Segment Start: PROVIDED ENTRIES

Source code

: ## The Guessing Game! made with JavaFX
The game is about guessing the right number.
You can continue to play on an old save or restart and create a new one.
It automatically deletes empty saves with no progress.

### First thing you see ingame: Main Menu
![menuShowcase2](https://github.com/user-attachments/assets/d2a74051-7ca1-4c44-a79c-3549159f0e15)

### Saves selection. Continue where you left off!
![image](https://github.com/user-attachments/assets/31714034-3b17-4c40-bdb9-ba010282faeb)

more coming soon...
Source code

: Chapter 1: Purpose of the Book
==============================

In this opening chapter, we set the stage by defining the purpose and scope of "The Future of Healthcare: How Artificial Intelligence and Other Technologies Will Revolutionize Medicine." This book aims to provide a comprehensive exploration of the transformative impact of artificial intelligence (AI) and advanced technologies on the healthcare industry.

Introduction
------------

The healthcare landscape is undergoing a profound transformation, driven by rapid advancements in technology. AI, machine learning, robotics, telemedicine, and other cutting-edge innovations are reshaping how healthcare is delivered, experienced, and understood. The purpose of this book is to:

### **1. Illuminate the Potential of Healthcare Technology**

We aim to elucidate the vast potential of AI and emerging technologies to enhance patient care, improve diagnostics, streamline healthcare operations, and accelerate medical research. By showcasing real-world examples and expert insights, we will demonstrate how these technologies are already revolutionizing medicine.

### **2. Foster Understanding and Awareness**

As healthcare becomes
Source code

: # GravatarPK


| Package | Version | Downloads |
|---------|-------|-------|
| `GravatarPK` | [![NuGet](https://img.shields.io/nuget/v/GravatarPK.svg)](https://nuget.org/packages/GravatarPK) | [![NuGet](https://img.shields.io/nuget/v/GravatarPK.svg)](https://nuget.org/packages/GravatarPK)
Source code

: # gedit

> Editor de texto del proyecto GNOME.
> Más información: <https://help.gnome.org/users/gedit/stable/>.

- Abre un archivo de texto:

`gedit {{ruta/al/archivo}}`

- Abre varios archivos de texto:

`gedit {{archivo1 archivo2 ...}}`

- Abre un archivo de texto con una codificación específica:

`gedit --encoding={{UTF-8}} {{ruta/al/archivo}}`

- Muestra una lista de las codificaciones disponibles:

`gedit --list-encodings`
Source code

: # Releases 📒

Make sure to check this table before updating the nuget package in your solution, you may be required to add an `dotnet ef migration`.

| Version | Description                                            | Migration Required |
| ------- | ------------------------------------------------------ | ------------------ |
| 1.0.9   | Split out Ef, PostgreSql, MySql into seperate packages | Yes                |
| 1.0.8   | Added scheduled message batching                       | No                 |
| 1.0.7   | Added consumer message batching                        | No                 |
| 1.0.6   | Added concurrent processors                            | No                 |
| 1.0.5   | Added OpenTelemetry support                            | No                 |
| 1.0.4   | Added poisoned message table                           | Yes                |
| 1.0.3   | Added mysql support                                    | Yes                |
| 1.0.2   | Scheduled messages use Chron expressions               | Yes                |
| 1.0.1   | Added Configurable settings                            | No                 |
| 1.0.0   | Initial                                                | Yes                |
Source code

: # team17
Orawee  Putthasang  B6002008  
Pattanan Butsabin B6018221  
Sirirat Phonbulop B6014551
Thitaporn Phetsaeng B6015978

Segment End: PROVIDED ENTRIES

**PROBLEM:**
Among the entries above, identify all lines with "support" and copy them.

**WRITTEN ANSWER:**
| 1.0.5   | Added OpenTelemetry support                            | No                 |
| 1.0.3   | Added mysql support                                    | Yes                |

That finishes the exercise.